Quanto tempo ho per non farvi sbadigliare? Due minuti al massimo. Le nuove frontiere del public speaking

Non basta essere per la chiarezza e la velocità. Forse oggi ci tocca trasformare i grugniti in linguaggio pur di farci ascoltare dal pubblico

Ah, quando arrivarono i Ted Talk. La durata massima dello speech era di 18 minuti. In 18 minuti hai tutto il tempo per esprimere in maniera chiara un’idea. Così mi spiegarono. Pensai: che bello, 18 minuti e via. Non sei costretto a sorbirti oratori che si parlano addosso. Poi, un mio amico mi disse: ormai i 18 minuti non li reggo più, cerco solo Ted di 10/12 minuti. A pensarci bene nemmeno io li reggevo, spesso li ascoltavo a velocità raddoppiata. Ho dato la colpa ai contenuti dei Ted, troppe idee ottimiste fanno diventare pessimisti.

Un giorno vengo invitato a un convegno e mi dicono: hai 10 minuti. Rispondo: è un argomento complesso. Ma – mi spiegarono gli organizzatori, tra cui un esperto di public speaking – che la colpa era mia, perdevo tempo. In effetti: sono meridionale, faccio un po’ di pause, digressioni. Vada per i 10. Che vi devo dire, alla fine ero insoddisfatto, ma probabilmente era colpa delle mie pause. A un altro convegno siamo scesi a 8 minuti. E qui è dura, mi sono detto. Ma l’organizzatore, anche lui un esperto di public speaking, mi ha detto che 8 minuti per chi ascolta sono un’eternità. Se non dicevo niente la colpa poteva essere mia. Mi ha anche suggerito di iniziare il discorso in modo diverso, per esempio con: “immaginate che…”. Questo incipit catturava subito l’attenzione dello spettatore. Ho risposto che Eduardo De Filippo conquistava il pubblico con 10 minuti di silenzio iniziale. Ma mi hanno risposto: con tutto il rispetto… non sei De Filippo. Vero, vada per gli 8 minuti.

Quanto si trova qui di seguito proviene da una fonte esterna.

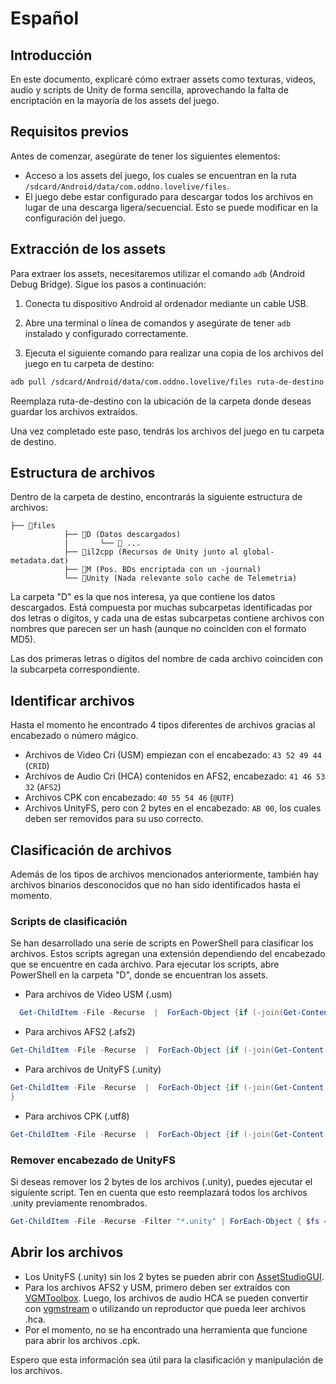 # Español

## Introducción

En este documento, explicaré cómo extraer assets como texturas, videos, audio y scripts de Unity de forma sencilla, aprovechando la falta de encriptación en la mayoría de los assets del juego.

## Requisitos previos

Antes de comenzar, asegúrate de tener los siguientes elementos:

- Acceso a los assets del juego, los cuales se encuentran en la ruta `/sdcard/Android/data/com.oddno.lovelive/files`.
- El juego debe estar configurado para descargar todos los archivos en lugar de una descarga ligera/secuencial. Esto se puede modificar en la configuración del juego.

## Extracción de los assets

Para extraer los assets, necesitaremos utilizar el comando `adb` (Android Debug Bridge). Sigue los pasos a continuación:

1. Conecta tu dispositivo Android al ordenador mediante un cable USB.

2. Abre una terminal o línea de comandos y asegúrate de tener `adb` instalado y configurado correctamente.

3. Ejecuta el siguiente comando para realizar una copia de los archivos del juego en tu carpeta de destino:

```bash
adb pull /sdcard/Android/data/com.oddno.lovelive/files ruta-de-destino
```
Reemplaza ruta-de-destino con la ubicación de la carpeta donde deseas guardar los archivos extraídos.

Una vez completado este paso, tendrás los archivos del juego en tu carpeta de destino.

## Estructura de archivos

Dentro de la carpeta de destino, encontrarás la siguiente estructura de archivos:

    ├── 📂files
     		    ├── 📂D (Datos descargados)
     		    |		└── 📂 ...
    		    ├── 📂il2cpp (Recursos de Unity junto al global-metadata.dat)
    		    ├── 📂M (Pos. BDs encriptada con un -journal)
    		    └── 📂Unity (Nada relevante solo cache de Telemetria)
				
				

La carpeta "D" es la que nos interesa, ya que contiene los datos descargados. Está compuesta por muchas subcarpetas identificadas por dos letras o dígitos, y cada una de estas subcarpetas contiene archivos con nombres que parecen ser un hash (aunque no coinciden con el formato MD5).

Las dos primeras letras o dígitos del nombre de cada archivo coinciden con la subcarpeta correspondiente.

## Identificar archivos

Hasta el momento he encontrado 4 tipos diferentes de archivos gracias al encabezado o número mágico.

- Archivos de Video Cri (USM) empiezan con el encabezado: `43 52 49 44` (`CRID`)
- Archivos de Audio Cri (HCA) contenidos en AFS2, encabezado: `41 46 53 32` (`AFS2`)
- Archivos CPK con encabezado: `40 55 54 46` (`@UTF`)
- Archivos UnityFS, pero con 2 bytes en el encabezado: `AB 00`, los cuales deben ser removidos para su uso correcto.

## Clasificación de archivos

Además de los tipos de archivos mencionados anteriormente, también hay archivos binarios desconocidos que no han sido identificados hasta el momento.

### Scripts de clasificación

Se han desarrollado una serie de scripts en PowerShell para clasificar los archivos. Estos scripts agregan una extensión dependiendo del encabezado que se encuentre en cada archivo. Para ejecutar los scripts, abre PowerShell en la carpeta "D", donde se encuentran los assets.

- Para archivos de Video USM (.usm)
```powershell
  Get-ChildItem -File -Recurse  |  ForEach-Object {if (-join(Get-Content -Encoding Byte -TotalCount 4 -Path $_.FullName | ForEach-Object { $_.ToString("X2") }) -eq "43524944" ) {Rename-Item -Path $_.FullName -NewName ($_.BaseName + ".usm") -Force ; Write-Host "Archivo procesado: $($_.FullName)"}}
```
- Para archivos AFS2 (.afs2)
```powershell
Get-ChildItem -File -Recurse  |  ForEach-Object {if (-join(Get-Content -Encoding Byte -TotalCount 4 -Path $_.FullName | ForEach-Object { $_.ToString("X2") }) -eq "41465332" ) {Rename-Item -Path $_.FullName -NewName ($_.BaseName + ".afs2") -Force ; Write-Host "Archivo procesado: $($_.FullName)"}}
```
- Para archivos de UnityFS (.unity)
```powershell
Get-ChildItem -File -Recurse  |  ForEach-Object {if (-join(Get-Content -Encoding Byte -TotalCount 3 -Path $_.FullName | ForEach-Object { $_.ToString("X2") }) -eq "AB0055" ) {Rename-Item -Path $_.FullName -NewName ($_.BaseName + ".unity") -Force ; Write-Host "Archivo procesado: $($_.FullName)"}
}
```
- Para archivos CPK (.utf8)
```powershell
Get-ChildItem -File -Recurse  |  ForEach-Object {if (-join(Get-Content -Encoding Byte -TotalCount 4 -Path $_.FullName | ForEach-Object { $_.ToString("X2") }) -eq "40555446" ) {Rename-Item -Path $_.FullName -NewName ($_.BaseName + ".utf8") -Force ; Write-Host "Archivo procesado: $($_.FullName)"}}
```

### Remover encabezado de UnityFS

Si deseas remover los 2 bytes de los archivos (.unity), puedes ejecutar el siguiente script. Ten en cuenta que esto reemplazará todos los archivos .unity previamente renombrados.

```powershell
Get-ChildItem -File -Recurse -Filter "*.unity" | ForEach-Object { $fs = New-Object System.IO.FileStream($_.FullName, [System.IO.FileMode]::Open); $fs.Seek(2, [System.IO.SeekOrigin]::Begin) > $null; $buffer = New-Object byte[] ($fs.Length - 2); $fs.Read($buffer, 0, $buffer.Length) > $null; $fs.Close(); $fsTemp = New-Object System.IO.FileStream([System.IO.Path]::GetTempFileName(), [System.IO.FileMode]::Create); $fsTemp.Write($buffer, 0, $buffer.Length); $fsTemp.Close(); Move-Item -Path $fsTemp.Name -Destination $_.FullName -Force; Write-Host "Archivo procesado: $($_.FullName)" }
```


## Abrir los archivos

- Los UnityFS (.unity) sin los 2 bytes se pueden abrir con [AssetStudioGUI](https://github.com/Perfare/AssetStudio "AssetStudioGUI").
- Para los archivos AFS2 y USM, primero deben ser extraídos con [VGMToolbox](https://github.com/bxaimc/VGMToolbox "VGMToolbox"). Luego, los archivos de audio HCA se pueden convertir con [vgmstream](https://github.com/vgmstream/vgmstream "vgmstream") o utilizando un reproductor que pueda leer archivos .hca.
- Por el momento, no se ha encontrado una herramienta que funcione para abrir los archivos .cpk.

Espero que esta información sea útil para la clasificación y manipulación de los archivos.

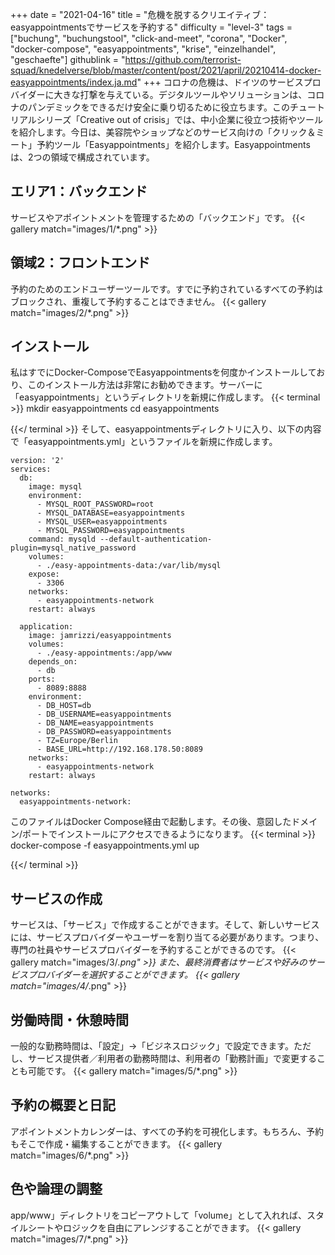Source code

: +++
date = "2021-04-16"
title = "危機を脱するクリエイティブ：easyappointmentsでサービスを予約する"
difficulty = "level-3"
tags = ["buchung", "buchungstool", "click-and-meet", "corona", "Docker", "docker-compose", "easyappointments", "krise", "einzelhandel", "geschaefte"]
githublink = "https://github.com/terrorist-squad/knedelverse/blob/master/content/post/2021/april/20210414-docker-easyappointments/index.ja.md"
+++
コロナの危機は、ドイツのサービスプロバイダーに大きな打撃を与えている。デジタルツールやソリューションは、コロナのパンデミックをできるだけ安全に乗り切るために役立ちます。このチュートリアルシリーズ「Creative out of crisis」では、中小企業に役立つ技術やツールを紹介します。今日は、美容院やショップなどのサービス向けの「クリック＆ミート」予約ツール「Easyappointments」を紹介します。Easyappointmentsは、2つの領域で構成されています。
## エリア1：バックエンド
サービスやアポイントメントを管理するための「バックエンド」です。
{{< gallery match="images/1/*.png" >}}

## 領域2：フロントエンド
予約のためのエンドユーザーツールです。すでに予約されているすべての予約はブロックされ、重複して予約することはできません。
{{< gallery match="images/2/*.png" >}}

## インストール
私はすでにDocker-ComposeでEasyappointmentsを何度かインストールしており、このインストール方法は非常にお勧めできます。サーバーに「easyappointments」というディレクトリを新規に作成します。
{{< terminal >}}
mkdir easyappointments
cd easyappointments

{{</ terminal >}}
そして、easyappointmentsディレクトリに入り、以下の内容で「easyappointments.yml」というファイルを新規に作成します。
```
version: '2'
services:
  db:
    image: mysql
    environment:
      - MYSQL_ROOT_PASSWORD=root
      - MYSQL_DATABASE=easyappointments
      - MYSQL_USER=easyappointments
      - MYSQL_PASSWORD=easyappointments
    command: mysqld --default-authentication-plugin=mysql_native_password
    volumes:
      - ./easy-appointments-data:/var/lib/mysql
    expose:
      - 3306
    networks:
      - easyappointments-network
    restart: always

  application:
    image: jamrizzi/easyappointments
    volumes:
      - ./easy-appointments:/app/www
    depends_on:
      - db
    ports:
      - 8089:8888
    environment:
      - DB_HOST=db
      - DB_USERNAME=easyappointments
      - DB_NAME=easyappointments
      - DB_PASSWORD=easyappointments
      - TZ=Europe/Berlin
      - BASE_URL=http://192.168.178.50:8089 
    networks:
      - easyappointments-network
    restart: always

networks:
  easyappointments-network:

```
このファイルはDocker Compose経由で起動します。その後、意図したドメイン/ポートでインストールにアクセスできるようになります。
{{< terminal >}}
docker-compose -f easyappointments.yml up

{{</ terminal >}}

## サービスの作成
サービスは、「サービス」で作成することができます。そして、新しいサービスには、サービスプロバイダーやユーザーを割り当てる必要があります。つまり、専門の社員やサービスプロバイダーを予約することができるのです。
{{< gallery match="images/3/*.png" >}}
また、最終消費者はサービスや好みのサービスプロバイダーを選択することができます。
{{< gallery match="images/4/*.png" >}}

## 労働時間・休憩時間
一般的な勤務時間は、「設定」→「ビジネスロジック」で設定できます。ただし、サービス提供者／利用者の勤務時間は、利用者の「勤務計画」で変更することも可能です。
{{< gallery match="images/5/*.png" >}}

## 予約の概要と日記
アポイントメントカレンダーは、すべての予約を可視化します。もちろん、予約もそこで作成・編集することができます。
{{< gallery match="images/6/*.png" >}}

## 色や論理の調整
app/www」ディレクトリをコピーアウトして「volume」として入れれば、スタイルシートやロジックを自由にアレンジすることができます。
{{< gallery match="images/7/*.png" >}}
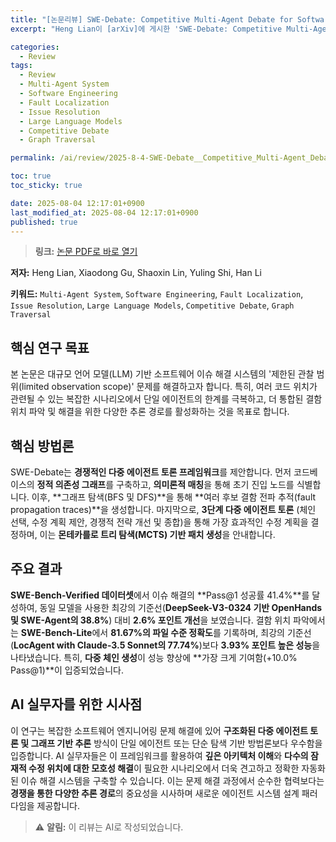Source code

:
 ```yaml
---
title: "[논문리뷰] SWE-Debate: Competitive Multi-Agent Debate for Software Issue Resolution"
excerpt: "Heng Lian이 [arXiv]에 게시한 'SWE-Debate: Competitive Multi-Agent Debate for Software Issue Resolution' 논문에 대한 자세한 리뷰입니다."

categories:
  - Review
tags:
  - Review
  - Multi-Agent System
  - Software Engineering
  - Fault Localization
  - Issue Resolution
  - Large Language Models
  - Competitive Debate
  - Graph Traversal

permalink: /ai/review/2025-8-4-SWE-Debate__Competitive_Multi-Agent_Debate_for_Software_Issue_Resolution/

toc: true
toc_sticky: true

date: 2025-08-04 12:17:01+0900
last_modified_at: 2025-08-04 12:17:01+0900
published: true
---
```

> **링크:** [논문 PDF로 바로 열기](https://arxiv.org/abs/2507.23348)

**저자:** Heng Lian, Xiaodong Gu, Shaoxin Lin, Yuling Shi, Han Li

**키워드:** `Multi-Agent System`, `Software Engineering`, `Fault Localization`, `Issue Resolution`, `Large Language Models`, `Competitive Debate`, `Graph Traversal`

## 핵심 연구 목표
본 논문은 대규모 언어 모델(LLM) 기반 소프트웨어 이슈 해결 시스템의 '제한된 관찰 범위(limited observation scope)' 문제를 해결하고자 합니다. 특히, 여러 코드 위치가 관련될 수 있는 복잡한 시나리오에서 단일 에이전트의 한계를 극복하고, 더 통합된 결함 위치 파악 및 해결을 위한 다양한 추론 경로를 활성화하는 것을 목표로 합니다.

## 핵심 방법론
SWE-Debate는 **경쟁적인 다중 에이전트 토론 프레임워크**를 제안합니다. 먼저 코드베이스의 **정적 의존성 그래프**를 구축하고, **의미론적 매칭**을 통해 초기 진입 노드를 식별합니다. 이후, **그래프 탐색(BFS 및 DFS)**을 통해 **여러 후보 결함 전파 추적(fault propagation traces)**을 생성합니다. 마지막으로, **3단계 다중 에이전트 토론** (체인 선택, 수정 계획 제안, 경쟁적 전략 개선 및 종합)을 통해 가장 효과적인 수정 계획을 결정하며, 이는 **몬테카를로 트리 탐색(MCTS) 기반 패치 생성**을 안내합니다.

## 주요 결과
**SWE-Bench-Verified 데이터셋**에서 이슈 해결의 **Pass@1 성공률 41.4%**를 달성하여, 동일 모델을 사용한 최강의 기준선(**DeepSeek-V3-0324 기반 OpenHands 및 SWE-Agent의 38.8%**) 대비 **2.6% 포인트 개선**을 보였습니다. 결함 위치 파악에서는 **SWE-Bench-Lite**에서 **81.67%의 파일 수준 정확도**를 기록하며, 최강의 기준선(**LocAgent with Claude-3.5 Sonnet의 77.74%**)보다 **3.93% 포인트 높은 성능**을 나타냈습니다. 특히, **다중 체인 생성**이 성능 향상에 **가장 크게 기여함(+10.0% Pass@1)**이 입증되었습니다.

## AI 실무자를 위한 시사점
이 연구는 복잡한 소프트웨어 엔지니어링 문제 해결에 있어 **구조화된 다중 에이전트 토론 및 그래프 기반 추론** 방식이 단일 에이전트 또는 단순 탐색 기반 방법론보다 우수함을 입증합니다. AI 실무자들은 이 프레임워크를 활용하여 **깊은 아키텍처 이해**와 **다수의 잠재적 수정 위치에 대한 모호성 해결**이 필요한 시나리오에서 더욱 견고하고 정확한 자동화된 이슈 해결 시스템을 구축할 수 있습니다. 이는 문제 해결 과정에서 순수한 협력보다는 **경쟁을 통한 다양한 추론 경로**의 중요성을 시사하며 새로운 에이전트 시스템 설계 패러다임을 제공합니다.

> ⚠️ **알림:** 이 리뷰는 AI로 작성되었습니다.
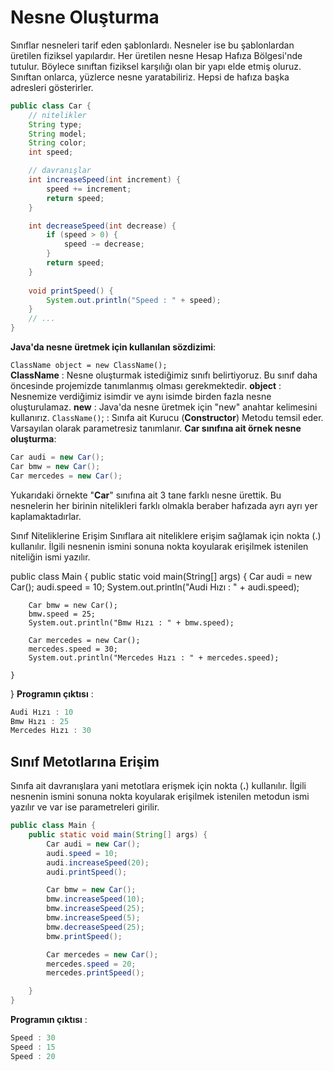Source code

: # Nesne Oluşturma
Sınıflar nesneleri tarif eden şablonlardı. Nesneler ise bu şablonlardan üretilen fiziksel yapılardır. Her üretilen nesne Hesap Hafıza Bölgesi'nde tutulur. Böylece sınıftan fiziksel karşılığı olan bir yapı elde etmiş oluruz. Sınıftan onlarca, yüzlerce nesne yaratabiliriz. Hepsi de hafıza başka adresleri gösterirler.
```java
public class Car {
    // nitelikler
    String type;
    String model;
    String color;
    int speed;

    // davranışlar
    int increaseSpeed(int increment) {
        speed += increment;
        return speed;
    }

    int decreaseSpeed(int decrease) {
        if (speed > 0) {
            speed -= decrease;
        }
        return speed;
    }
    
    void printSpeed() {
        System.out.println("Speed : " + speed);
    }
    // ...
}
```
**Java'da nesne üretmek için kullanılan sözdizimi**:

`ClassName object = new ClassName();`  
**ClassName** : Nesne oluşturmak istediğimiz sınıfı belirtiyoruz. Bu sınıf daha öncesinde projemizde tanımlanmış olması gerekmektedir.
**object** : Nesnemize verdiğimiz isimdir ve aynı isimde birden fazla nesne oluşturulamaz.
**new** : Java'da nesne üretmek için "new" anahtar kelimesini kullanırız.
 `ClassName()`; : Sınıfa ait Kurucu (**Constructor**) Metodu temsil eder. Varsayılan olarak parametresiz tanımlanır.
**Car sınıfına ait örnek nesne oluşturma**:
```java
Car audi = new Car();
Car bmw = new Car();
Car mercedes = new Car();
```
Yukarıdaki örnekte "**Car**" sınıfına ait 3 tane farklı nesne ürettik. Bu nesnelerin her birinin nitelikleri farklı olmakla beraber hafızada ayrı ayrı yer kaplamaktadırlar.

Sınıf Niteliklerine Erişim
Sınıflara ait niteliklere erişim sağlamak için nokta (.) kullanılır. İlgili nesnenin ismini sonuna nokta koyularak erişilmek istenilen niteliğin ismi yazılır.

public class Main {
    public static void main(String[] args) {
        Car audi = new Car();
        audi.speed = 10;
        System.out.println("Audi Hızı : " + audi.speed);

        Car bmw = new Car();
        bmw.speed = 25;
        System.out.println("Bmw Hızı : " + bmw.speed);

        Car mercedes = new Car();
        mercedes.speed = 30;
        System.out.println("Mercedes Hızı : " + mercedes.speed);

    }
}
**Programın çıktısı** :
```java
Audi Hızı : 10
Bmw Hızı : 25
Mercedes Hızı : 30
```
## Sınıf Metotlarına Erişim
Sınıfa ait davranışlara yani metotlara erişmek için nokta (**.**) kullanılır. İlgili nesnenin ismini sonuna nokta koyularak erişilmek istenilen metodun ismi yazılır ve var ise parametreleri girilir.
```java
public class Main {
    public static void main(String[] args) {
        Car audi = new Car();
        audi.speed = 10;
        audi.increaseSpeed(20);
        audi.printSpeed();

        Car bmw = new Car();
        bmw.increaseSpeed(10);
        bmw.increaseSpeed(25);
        bmw.increaseSpeed(5);
        bmw.decreaseSpeed(25);
        bmw.printSpeed();

        Car mercedes = new Car();
        mercedes.speed = 20;
        mercedes.printSpeed();

    }
}
```
**Programın çıktısı** :
```java
Speed : 30
Speed : 15
Speed : 20
```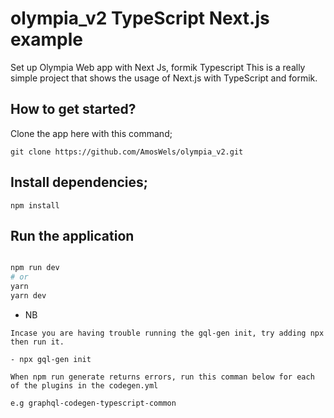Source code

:# olympia_v2 TypeScript Next.js example
Set up Olympia Web app with Next Js, formik Typescript
This is a really simple project that shows the usage of Next.js with TypeScript and formik.

## How to get started?
Clone the app here with this command;
```
git clone https://github.com/AmosWels/olympia_v2.git
```

## Install dependencies;
```
npm install
```

## Run the application

```bash

npm run dev
# or
yarn
yarn dev
```

- NB
```
Incase you are having trouble running the gql-gen init, try adding npx then run it. 

- npx gql-gen init
```

```
When npm run generate returns errors, run this comman below for each of the plugins in the codegen.yml

e.g graphql-codegen-typescript-common
```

Che siccome non sono Eduardo De Filippo mi sono serviti a poco, e ho notato, ma non l’ho detto all’esperto di public speaking, che tutti gli relatori che iniziavano con: “immaginate che…”, stavano deprimendo il pubblico: del resto, immaginare stanca.

Pochi mesi fa ho organizzato un convegno e ho detto ai relatori: dobbiamo stare dentro i 7 minuti. Tutti hanno sforato, ma erano quasi tutti meridionali: si credevano tutti De Filippo. Un mese fa mi hanno chiamato dicendomi: 5 minuti. Poche cose che il pubblico deve portare a casa. Però l’unica cosa che portavano a casa era il giudizio sul buffet. L’ultimo convegno ho avuto 3 minuti, perché ormai – diceva l’esperto in public speaking – il tempo massimo dedicato all’ascolto è 3 minuti. Se si è live, sui social 30 secondi. Quindi, fatti i conti, dovremmo portare il tempo massimo intorno ai 2 minuti. Ho provato i 2 minuti, ma vi devo dire la verità, non è venuto fuori un bel discorso.

Vi racconto queste cose perché stanotte ho fatto un sogno: ero a un convengo e nessuno mi ascoltava. Allora, visto che tutti se ne andavano, mi lamentavo ed emettevo (nel sogno) dei grugniti. Ebbene questi grugniti facevano tornare il pubblico in sala. Un minuto di grugniti e tutti ridevano. Il sogno continuava, ora ero da uno psicologo per farmi analizzare il sogno. Lo psicologo assomigliava a Paolo Crepet, ma pure a Recalcati e parlava parlava per un tempo infinito. Mi sono svegliato con l’affanno e per tutta la giornata non sono riuscito a parlare, se non attraverso dei grugniti. Io sono per la chiarezza e la velocità, non per la dissoluzione del pensiero, ma mi sa che ci tocca trasformare i grugniti in linguaggio, questo mi è sembrato di capire. Ora, se tra i 10 lettori c’è qualcuno che ha capito il mio sogno, può scrivere al Foglio per avere i miei contatti: ah, però, poche righe, una è l’ideale, due, se proprio siete meridionali e fate qualche digressione: comunque brevi, che non ho tempo da perdere.